Priscillia Kounkou Hoveyda writes in Africa Is a Country about a new book by comparative literature scholar Parisa Vaziri —  “Racial Blackness and Indian Ocean Slavery: Iran’s Cinematic Archive” — out this year from Minnesota University Press. The focus of the work, per Kounkou Hoveyda, is “blackness in Iranian cultural production.”

 

What sets this particular work apart, Kounkou Hoveyda writes, is that it acknowledges Indian Ocean slavery was intricately connected to race, whereas much other scholarship “characterize the legacy of the Indian Ocean slavery as nonracial. Vaziri however connects Iranian nationalist projects such as the Pahlavi nationalist projects as attempts ‘to racialize Iran as Indo-European, white.’” And following from this admission, Vaziri “makes it clear: the pre-revolutionary Iranian cinematic landscape, and more, has not only portrayed blackness but represented it through an anti-black lens.”

 

Vaziri, then, rejects the idea of “racial innocence,” instead analyzing “how not only Iranian society has always been racialized through its hidden stories of African migration and black presence in the Gulf and national efforts to self-identify white, but it has also formed representations in Iranian cinema that are predominantly antiblack,” taking space both for herself and for “the existence of Black Iranian narratives and forms of self-representations.”

 

Chinese in Chiang Mai

“All throughout my travels in Chiang Mai,” wrote Amy Zhang in The Dial, “I’ve been meeting Chinese people.” Zhang began interviewing people “that had made Chiang Mai their home, ones that were scoping it out in the thoughts of moving here, some that just wanted to leave China.”

Millennials around the world move out of some combination of economic need and restlessness, Zhang conceded, but Chinese millennials have additional factors with which to contend, like censorship, high unemployment, and “insane” expectations for those who do have jobs. “What I learned is: these people move.

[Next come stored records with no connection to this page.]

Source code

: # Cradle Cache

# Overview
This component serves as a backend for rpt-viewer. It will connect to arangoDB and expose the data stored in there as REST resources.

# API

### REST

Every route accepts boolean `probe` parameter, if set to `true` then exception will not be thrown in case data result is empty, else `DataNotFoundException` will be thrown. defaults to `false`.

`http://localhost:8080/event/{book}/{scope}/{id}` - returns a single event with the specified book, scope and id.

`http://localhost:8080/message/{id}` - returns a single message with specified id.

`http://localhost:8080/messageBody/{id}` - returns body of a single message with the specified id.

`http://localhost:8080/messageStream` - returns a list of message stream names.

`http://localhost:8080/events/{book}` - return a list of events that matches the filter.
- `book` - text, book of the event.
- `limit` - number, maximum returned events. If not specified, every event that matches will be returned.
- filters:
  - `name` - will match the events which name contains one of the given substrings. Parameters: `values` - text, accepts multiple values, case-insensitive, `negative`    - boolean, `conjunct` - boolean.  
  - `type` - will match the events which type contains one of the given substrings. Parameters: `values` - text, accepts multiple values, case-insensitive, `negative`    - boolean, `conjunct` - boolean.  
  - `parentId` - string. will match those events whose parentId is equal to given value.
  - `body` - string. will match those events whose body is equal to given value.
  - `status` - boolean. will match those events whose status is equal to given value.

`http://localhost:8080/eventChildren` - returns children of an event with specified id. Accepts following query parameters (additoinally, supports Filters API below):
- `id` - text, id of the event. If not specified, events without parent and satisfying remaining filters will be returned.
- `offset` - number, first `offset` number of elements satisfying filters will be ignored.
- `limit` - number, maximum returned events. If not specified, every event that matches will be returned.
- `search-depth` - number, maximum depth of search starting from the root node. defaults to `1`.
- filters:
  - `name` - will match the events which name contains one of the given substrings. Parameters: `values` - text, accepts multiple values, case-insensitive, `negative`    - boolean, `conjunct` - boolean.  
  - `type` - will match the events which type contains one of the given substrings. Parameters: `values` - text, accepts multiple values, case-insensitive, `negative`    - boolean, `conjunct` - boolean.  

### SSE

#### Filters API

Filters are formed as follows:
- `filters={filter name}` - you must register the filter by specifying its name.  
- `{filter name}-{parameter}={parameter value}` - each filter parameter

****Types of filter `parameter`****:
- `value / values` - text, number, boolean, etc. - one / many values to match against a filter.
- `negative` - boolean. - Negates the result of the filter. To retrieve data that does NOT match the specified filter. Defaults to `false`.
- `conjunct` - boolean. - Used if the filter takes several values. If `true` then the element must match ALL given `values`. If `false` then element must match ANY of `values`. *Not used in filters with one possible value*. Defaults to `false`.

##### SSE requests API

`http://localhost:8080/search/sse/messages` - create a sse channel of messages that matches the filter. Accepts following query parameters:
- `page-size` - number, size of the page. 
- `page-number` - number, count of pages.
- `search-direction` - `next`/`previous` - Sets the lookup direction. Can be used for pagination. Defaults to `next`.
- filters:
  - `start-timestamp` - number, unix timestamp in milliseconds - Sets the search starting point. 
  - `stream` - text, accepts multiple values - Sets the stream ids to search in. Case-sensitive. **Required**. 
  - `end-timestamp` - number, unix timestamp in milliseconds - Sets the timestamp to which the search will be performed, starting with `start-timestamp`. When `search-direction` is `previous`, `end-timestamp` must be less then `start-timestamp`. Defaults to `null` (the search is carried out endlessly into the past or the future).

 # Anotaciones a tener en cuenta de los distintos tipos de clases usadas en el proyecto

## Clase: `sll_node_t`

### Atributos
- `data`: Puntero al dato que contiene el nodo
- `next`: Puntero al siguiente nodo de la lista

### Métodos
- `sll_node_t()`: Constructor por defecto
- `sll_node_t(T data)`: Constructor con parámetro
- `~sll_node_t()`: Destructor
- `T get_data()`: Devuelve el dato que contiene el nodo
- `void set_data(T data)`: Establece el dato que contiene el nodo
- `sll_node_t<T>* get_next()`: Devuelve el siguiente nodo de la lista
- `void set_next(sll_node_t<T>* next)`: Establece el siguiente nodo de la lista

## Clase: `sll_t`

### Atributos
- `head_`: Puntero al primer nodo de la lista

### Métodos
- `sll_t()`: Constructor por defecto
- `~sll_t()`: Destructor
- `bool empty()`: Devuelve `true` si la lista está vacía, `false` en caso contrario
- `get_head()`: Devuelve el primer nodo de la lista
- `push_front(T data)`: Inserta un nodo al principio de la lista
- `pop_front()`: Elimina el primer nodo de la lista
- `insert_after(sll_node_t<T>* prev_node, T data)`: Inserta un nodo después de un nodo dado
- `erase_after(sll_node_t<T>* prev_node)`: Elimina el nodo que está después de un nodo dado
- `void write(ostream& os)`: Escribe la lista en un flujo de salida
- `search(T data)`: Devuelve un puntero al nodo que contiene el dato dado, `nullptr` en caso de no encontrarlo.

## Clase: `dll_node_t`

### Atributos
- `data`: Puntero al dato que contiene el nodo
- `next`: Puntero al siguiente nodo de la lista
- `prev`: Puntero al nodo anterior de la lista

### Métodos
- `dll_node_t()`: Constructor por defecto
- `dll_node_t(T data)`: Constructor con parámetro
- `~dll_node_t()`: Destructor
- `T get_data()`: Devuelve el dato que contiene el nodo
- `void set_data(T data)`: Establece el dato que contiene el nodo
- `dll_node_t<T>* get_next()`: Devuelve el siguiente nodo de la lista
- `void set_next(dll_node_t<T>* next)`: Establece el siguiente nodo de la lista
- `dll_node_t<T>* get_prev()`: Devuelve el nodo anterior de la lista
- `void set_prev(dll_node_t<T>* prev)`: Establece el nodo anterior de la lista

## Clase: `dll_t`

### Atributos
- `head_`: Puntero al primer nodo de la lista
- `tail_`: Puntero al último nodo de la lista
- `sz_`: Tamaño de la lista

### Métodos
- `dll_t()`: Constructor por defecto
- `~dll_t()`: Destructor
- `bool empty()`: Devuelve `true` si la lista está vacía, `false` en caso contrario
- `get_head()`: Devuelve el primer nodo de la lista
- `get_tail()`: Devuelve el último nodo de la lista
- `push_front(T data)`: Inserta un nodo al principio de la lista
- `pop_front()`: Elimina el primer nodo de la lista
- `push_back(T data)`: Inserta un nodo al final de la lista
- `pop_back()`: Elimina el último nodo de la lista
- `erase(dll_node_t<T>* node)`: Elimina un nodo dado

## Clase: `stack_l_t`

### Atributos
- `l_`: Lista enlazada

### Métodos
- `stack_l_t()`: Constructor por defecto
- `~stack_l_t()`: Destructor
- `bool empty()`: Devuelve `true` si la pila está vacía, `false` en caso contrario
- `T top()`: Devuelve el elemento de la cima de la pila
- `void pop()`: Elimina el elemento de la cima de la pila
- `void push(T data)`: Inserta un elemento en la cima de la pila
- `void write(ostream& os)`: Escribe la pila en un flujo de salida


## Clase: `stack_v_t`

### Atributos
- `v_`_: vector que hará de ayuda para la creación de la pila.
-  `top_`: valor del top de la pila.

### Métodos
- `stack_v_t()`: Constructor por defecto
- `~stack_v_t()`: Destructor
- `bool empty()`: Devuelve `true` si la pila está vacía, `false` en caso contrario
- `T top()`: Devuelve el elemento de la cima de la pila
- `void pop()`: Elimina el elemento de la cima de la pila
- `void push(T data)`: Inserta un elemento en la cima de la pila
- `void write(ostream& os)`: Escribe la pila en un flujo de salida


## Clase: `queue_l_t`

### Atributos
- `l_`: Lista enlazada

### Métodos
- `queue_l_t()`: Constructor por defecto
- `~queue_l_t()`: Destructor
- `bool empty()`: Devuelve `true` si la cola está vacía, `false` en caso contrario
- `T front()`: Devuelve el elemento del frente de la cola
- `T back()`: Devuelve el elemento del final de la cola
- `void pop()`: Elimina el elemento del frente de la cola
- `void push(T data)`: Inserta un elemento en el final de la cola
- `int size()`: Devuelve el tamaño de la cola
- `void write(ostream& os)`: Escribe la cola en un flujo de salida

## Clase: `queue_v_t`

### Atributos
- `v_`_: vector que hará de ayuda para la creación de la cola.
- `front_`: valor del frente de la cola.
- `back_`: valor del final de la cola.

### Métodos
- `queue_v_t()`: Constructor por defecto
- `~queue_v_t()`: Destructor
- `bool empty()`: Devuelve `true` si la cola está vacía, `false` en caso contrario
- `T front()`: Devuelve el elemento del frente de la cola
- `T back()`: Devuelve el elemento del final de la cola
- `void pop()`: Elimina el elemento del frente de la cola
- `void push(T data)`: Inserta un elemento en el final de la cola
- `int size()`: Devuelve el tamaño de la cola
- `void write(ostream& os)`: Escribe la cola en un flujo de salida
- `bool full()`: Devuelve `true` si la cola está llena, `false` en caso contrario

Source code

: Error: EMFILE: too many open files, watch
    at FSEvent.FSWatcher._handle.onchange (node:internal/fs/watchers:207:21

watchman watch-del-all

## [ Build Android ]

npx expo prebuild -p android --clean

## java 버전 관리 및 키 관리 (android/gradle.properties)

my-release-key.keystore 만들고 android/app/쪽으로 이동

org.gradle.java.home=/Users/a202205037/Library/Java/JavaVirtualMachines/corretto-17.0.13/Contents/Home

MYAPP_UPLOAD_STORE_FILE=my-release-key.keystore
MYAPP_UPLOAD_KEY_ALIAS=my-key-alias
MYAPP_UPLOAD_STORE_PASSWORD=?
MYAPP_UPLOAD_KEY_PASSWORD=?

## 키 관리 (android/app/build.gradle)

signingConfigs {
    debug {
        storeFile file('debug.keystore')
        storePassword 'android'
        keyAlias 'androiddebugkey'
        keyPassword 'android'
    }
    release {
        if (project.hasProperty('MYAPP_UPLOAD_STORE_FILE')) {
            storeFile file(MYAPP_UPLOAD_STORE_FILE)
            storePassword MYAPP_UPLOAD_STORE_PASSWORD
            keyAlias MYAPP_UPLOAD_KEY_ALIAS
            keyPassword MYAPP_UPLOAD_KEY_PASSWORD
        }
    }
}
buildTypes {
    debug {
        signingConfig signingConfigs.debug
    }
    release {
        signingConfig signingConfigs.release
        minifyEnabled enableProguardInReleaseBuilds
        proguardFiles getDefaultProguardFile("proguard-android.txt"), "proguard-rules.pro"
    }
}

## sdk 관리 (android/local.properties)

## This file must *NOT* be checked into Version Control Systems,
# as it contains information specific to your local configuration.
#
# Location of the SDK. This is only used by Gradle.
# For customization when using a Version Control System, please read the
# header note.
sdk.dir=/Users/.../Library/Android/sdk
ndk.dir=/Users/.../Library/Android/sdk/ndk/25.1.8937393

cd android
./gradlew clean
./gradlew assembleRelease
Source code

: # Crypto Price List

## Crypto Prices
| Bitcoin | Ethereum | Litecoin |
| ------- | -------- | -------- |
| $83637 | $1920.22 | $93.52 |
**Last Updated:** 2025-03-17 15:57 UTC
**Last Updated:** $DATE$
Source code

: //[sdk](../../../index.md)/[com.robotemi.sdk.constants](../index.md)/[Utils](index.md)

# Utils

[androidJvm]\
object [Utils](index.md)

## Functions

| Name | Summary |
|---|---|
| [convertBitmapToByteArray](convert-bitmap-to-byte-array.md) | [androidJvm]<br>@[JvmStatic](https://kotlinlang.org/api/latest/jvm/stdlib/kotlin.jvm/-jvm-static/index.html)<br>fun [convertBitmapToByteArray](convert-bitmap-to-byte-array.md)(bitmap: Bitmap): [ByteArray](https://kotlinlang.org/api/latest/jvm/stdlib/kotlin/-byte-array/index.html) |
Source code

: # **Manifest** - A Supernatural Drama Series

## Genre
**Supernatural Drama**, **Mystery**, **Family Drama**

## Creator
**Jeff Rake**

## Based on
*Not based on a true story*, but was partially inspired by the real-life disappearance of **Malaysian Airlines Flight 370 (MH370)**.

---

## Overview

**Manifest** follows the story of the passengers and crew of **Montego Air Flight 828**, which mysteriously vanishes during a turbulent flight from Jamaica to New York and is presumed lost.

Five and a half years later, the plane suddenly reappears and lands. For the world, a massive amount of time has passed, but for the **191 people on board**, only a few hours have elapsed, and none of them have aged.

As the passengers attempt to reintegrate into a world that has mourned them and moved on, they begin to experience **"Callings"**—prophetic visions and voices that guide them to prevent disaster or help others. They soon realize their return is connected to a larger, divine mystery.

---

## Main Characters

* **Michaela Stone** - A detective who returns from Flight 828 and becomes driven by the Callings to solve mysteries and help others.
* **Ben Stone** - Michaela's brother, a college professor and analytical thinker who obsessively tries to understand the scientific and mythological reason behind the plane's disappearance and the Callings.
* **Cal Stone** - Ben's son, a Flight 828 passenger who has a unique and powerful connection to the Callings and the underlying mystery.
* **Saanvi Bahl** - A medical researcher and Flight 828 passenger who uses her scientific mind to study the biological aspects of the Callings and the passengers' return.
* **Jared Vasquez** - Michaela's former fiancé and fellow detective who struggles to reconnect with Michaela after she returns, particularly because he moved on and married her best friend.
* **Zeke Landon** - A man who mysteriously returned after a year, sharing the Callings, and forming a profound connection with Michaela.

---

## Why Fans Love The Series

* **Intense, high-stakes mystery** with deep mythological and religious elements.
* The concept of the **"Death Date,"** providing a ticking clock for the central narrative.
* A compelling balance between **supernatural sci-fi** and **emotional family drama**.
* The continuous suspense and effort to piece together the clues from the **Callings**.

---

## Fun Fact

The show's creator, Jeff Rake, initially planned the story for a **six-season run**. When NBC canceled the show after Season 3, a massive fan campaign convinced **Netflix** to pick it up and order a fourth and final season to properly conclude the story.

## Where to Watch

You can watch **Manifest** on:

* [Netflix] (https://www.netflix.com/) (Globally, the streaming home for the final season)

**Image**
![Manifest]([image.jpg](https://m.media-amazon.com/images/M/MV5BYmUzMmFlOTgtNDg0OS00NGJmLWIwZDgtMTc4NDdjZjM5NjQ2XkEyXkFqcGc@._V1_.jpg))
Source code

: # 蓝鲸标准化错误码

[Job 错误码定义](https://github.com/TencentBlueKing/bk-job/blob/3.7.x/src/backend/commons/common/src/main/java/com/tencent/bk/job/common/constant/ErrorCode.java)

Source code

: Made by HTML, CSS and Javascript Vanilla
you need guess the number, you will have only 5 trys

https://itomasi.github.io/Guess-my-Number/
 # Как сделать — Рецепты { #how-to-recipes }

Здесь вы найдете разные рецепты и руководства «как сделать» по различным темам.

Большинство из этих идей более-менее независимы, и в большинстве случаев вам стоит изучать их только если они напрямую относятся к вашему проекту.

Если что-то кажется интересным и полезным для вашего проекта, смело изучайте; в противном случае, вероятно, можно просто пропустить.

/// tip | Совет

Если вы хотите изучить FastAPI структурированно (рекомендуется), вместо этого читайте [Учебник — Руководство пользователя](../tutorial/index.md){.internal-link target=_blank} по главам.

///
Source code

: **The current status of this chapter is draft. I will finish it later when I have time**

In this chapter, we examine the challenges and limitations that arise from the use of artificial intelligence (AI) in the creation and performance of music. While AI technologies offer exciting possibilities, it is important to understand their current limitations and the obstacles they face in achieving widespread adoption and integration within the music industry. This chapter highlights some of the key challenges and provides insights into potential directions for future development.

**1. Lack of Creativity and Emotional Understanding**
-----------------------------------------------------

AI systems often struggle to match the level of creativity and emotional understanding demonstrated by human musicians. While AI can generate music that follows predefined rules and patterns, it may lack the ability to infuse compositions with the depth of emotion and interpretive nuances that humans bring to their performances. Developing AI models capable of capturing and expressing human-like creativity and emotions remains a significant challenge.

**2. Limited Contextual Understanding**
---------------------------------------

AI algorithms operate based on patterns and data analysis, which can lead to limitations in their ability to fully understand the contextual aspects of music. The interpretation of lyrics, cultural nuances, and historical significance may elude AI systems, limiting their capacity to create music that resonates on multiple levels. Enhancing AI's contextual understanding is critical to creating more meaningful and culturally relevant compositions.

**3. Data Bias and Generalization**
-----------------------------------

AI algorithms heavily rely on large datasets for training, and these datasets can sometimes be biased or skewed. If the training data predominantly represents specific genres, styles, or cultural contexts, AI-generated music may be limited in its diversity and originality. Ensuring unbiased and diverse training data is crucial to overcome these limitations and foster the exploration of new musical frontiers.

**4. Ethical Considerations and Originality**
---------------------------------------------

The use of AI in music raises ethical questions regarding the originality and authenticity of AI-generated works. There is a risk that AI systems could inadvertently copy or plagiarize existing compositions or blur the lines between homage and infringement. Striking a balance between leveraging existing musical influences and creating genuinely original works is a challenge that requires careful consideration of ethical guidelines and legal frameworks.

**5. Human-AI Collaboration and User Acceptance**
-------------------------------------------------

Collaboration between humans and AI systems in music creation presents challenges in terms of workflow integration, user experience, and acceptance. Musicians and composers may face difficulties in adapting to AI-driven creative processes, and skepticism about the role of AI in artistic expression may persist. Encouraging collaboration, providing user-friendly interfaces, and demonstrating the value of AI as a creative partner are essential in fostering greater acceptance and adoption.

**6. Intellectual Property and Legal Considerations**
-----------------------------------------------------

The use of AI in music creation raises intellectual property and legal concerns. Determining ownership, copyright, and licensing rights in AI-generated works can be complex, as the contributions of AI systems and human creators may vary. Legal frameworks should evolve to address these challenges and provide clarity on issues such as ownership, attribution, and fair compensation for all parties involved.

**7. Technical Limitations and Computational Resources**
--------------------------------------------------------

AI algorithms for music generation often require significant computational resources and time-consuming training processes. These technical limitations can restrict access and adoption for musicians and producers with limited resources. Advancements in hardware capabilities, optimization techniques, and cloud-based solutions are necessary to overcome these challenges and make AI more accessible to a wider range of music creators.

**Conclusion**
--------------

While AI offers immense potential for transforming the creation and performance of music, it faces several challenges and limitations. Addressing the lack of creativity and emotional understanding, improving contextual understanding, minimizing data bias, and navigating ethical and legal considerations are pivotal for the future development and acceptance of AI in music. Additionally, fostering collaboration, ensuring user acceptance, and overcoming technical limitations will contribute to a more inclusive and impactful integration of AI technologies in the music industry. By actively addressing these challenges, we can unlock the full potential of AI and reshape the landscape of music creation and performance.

They move to countries that will take them, that will let them stay on visas, and they build new dreams, communities, hopes. They bring their kids.”

Zhang is careful not to generalize: China is, after all, home to over a billion people. But in a series of interviews, common anxieties and stresses emerge. But so, too, does a need to use networks, and build communities — and to seek solidarity in one another.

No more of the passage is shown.